AVAILABLE DATA START

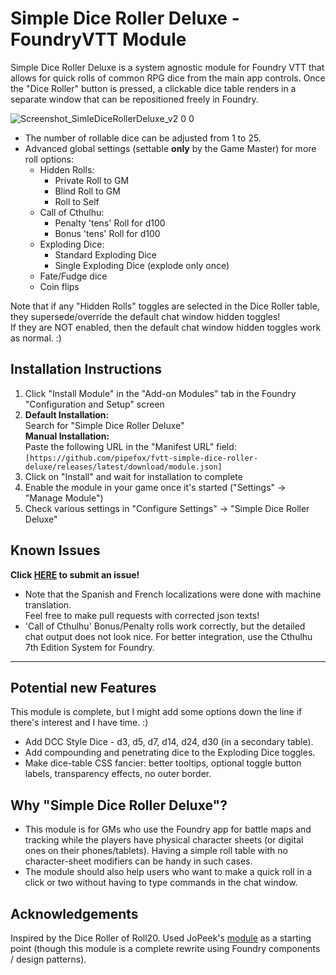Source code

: # Simple Dice Roller Deluxe - FoundryVTT Module

Simple Dice Roller Deluxe is a system agnostic module for Foundry VTT that allows for quick rolls of common RPG dice from the main app controls.
Once the "Dice Roller" button is pressed, a clickable dice table renders in a separate window that can be repositioned freely in Foundry.


![Screenshot_SimleDiceRollerDeluxe_v2 0 0](https://github.com/pipefox/fvtt-simple-dice-roller-deluxe/assets/15308352/5562e183-fe01-470d-b234-f26f7e785938)

* The number of rollable dice can be adjusted from 1 to 25.
* Advanced global settings (settable **only** by the Game Master) for more roll options:
  * Hidden Rolls:
    * Private Roll to GM
    * Blind Roll to GM
    * Roll to Self
  * Call of Cthulhu:
    * Penalty 'tens' Roll for d100
    * Bonus 'tens' Roll for d100
  * Exploding Dice:
    * Standard Exploding Dice
    * Single Exploding Dice (explode only once)
  * Fate/Fudge dice
  * Coin flips  

Note that if any "Hidden Rolls" toggles are selected in the Dice Roller table, they supersede/override the default chat window hidden toggles!<br>
If they are NOT enabled, then the default chat window hidden toggles work as normal. :)

## Installation Instructions
1. Click "Install Module" in the "Add-on Modules" tab in the Foundry "Configuration and Setup" screen
2. **Default Installation:** <br/>Search for "Simple Dice Roller Deluxe"<br/>
   **Manual Installation:** <br/> Paste the following URL in the "Manifest URL" field:<br/>`[https://github.com/pipefox/fvtt-simple-dice-roller-deluxe/releases/latest/download/module.json]`
4. Click on "Install" and wait for installation to complete
5. Enable the module in your game once it's started ("Settings" -> "Manage Module")
6. Check various settings in "Configure Settings" -> "Simple Dice Roller Deluxe"

## Known Issues
**Click [HERE](https://github.com/pipefox/fvtt-simple-dice-roller-deluxe/issues/new/choose) to submit an issue!**
* Note that the Spanish and French localizations were done with machine translation.<br>
Feel free to make pull requests with corrected json texts!
* 'Call of Cthulhu' Bonus/Penalty rolls work correctly, but the detailed chat output does not look nice. For better integration, use the Cthulhu 7th Edition System for Foundry.

<hr/>

## Potential new Features
This module is complete, but I might add some options down the line if there's interest and I have time. :)
* Add DCC Style Dice - d3, d5, d7, d14, d24, d30 (in a secondary table).
* Add compounding and penetrating dice to the Exploding Dice toggles.
* Make dice-table CSS fancier: better tooltips, optional toggle button labels, transparency effects, no outer border.

## Why "Simple Dice Roller Deluxe"?
* This module is for GMs who use the Foundry app for battle maps and tracking while the players have physical character sheets (or digital ones on their phones/tablets). Having a simple roll table with no character-sheet modifiers can be handy in such cases.
* The module should also help users who want to make a quick roll in a click or two without having to type commands in the chat window.

## Acknowledgements
Inspired by the Dice Roller of Roll20. Used JoPeek's [module](https://github.com/jopeek/fvtt-simple-dice-roller/) as a starting point (though this module is a complete rewrite using Foundry components / design patterns).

AVAILABLE DATA END

Only the pictures are to be left out; the rest of the material above should be printed verbatim.

Source code

: # Simple Dice Roller Deluxe - FoundryVTT Module

Simple Dice Roller Deluxe is a system agnostic module for Foundry VTT that allows for quick rolls of common RPG dice from the main app controls.
Once the "Dice Roller" button is pressed, a clickable dice table renders in a separate window that can be repositioned freely in Foundry.


![Screenshot_SimleDiceRollerDeluxe_v2 0 0](https://github.com/pipefox/fvtt-simple-dice-roller-deluxe/assets/15308352/5562e183-fe01-470d-b234-f26f7e785938)

* The number of rollable dice can be adjusted from 1 to 25.
* Advanced global settings (settable **only** by the Game Master) for more roll options:
  * Hidden Rolls:
    * Private Roll to GM
    * Blind Roll to GM
    * Roll to Self
  * Call of Cthulhu:
    * Penalty 'tens' Roll for d100
    * Bonus 'tens' Roll for d100
  * Exploding Dice:
    * Standard Exploding Dice
    * Single Exploding Dice (explode only once)
  * Fate/Fudge dice
  * Coin flips  

Note that if any "Hidden Rolls" toggles are selected in the Dice Roller table, they supersede/override the default chat window hidden toggles!<br>
If they are NOT enabled, then the default chat window hidden toggles work as normal. :)

## Installation Instructions
1. Click "Install Module" in the "Add-on Modules" tab in the Foundry "Configuration and Setup" screen
2. **Default Installation:** <br/>Search for "Simple Dice Roller Deluxe"<br/>
   **Manual Installation:** <br/> Paste the following URL in the "Manifest URL" field:<br/>`[https://github.com/pipefox/fvtt-simple-dice-roller-deluxe/releases/latest/download/module.json]`
4. Click on "Install" and wait for installation to complete
5. Enable the module in your game once it's started ("Settings" -> "Manage Module")
6. Check various settings in "Configure Settings" -> "Simple Dice Roller Deluxe"

## Known Issues
**Click [HERE](https://github.com/pipefox/fvtt-simple-dice-roller-deluxe/issues/new/choose) to submit an issue!**
* Note that the Spanish and French localizations were done with machine translation.<br>
Feel free to make pull requests with corrected json texts!
* 'Call of Cthulhu' Bonus/Penalty rolls work correctly, but the detailed chat output does not look nice. For better integration, use the Cthulhu 7th Edition System for Foundry.

<hr/>

## Potential new Features
This module is complete, but I might add some options down the line if there's interest and I have time. :)
* Add DCC Style Dice - d3, d5, d7, d14, d24, d30 (in a secondary table).
* Add compounding and penetrating dice to the Exploding Dice toggles.
* Make dice-table CSS fancier: better tooltips, optional toggle button labels, transparency effects, no outer border.

## Why "Simple Dice Roller Deluxe"?
* This module is for GMs who use the Foundry app for battle maps and tracking while the players have physical character sheets (or digital ones on their phones/tablets). Having a simple roll table with no character-sheet modifiers can be handy in such cases.
* The module should also help users who want to make a quick roll in a click or two without having to type commands in the chat window.

## Acknowledgements
Inspired by the Dice Roller of Roll20. Used JoPeek's [module](https://github.com/jopeek/fvtt-simple-dice-roller/) as a starting point (though this module is a complete rewrite using Foundry components / design patterns).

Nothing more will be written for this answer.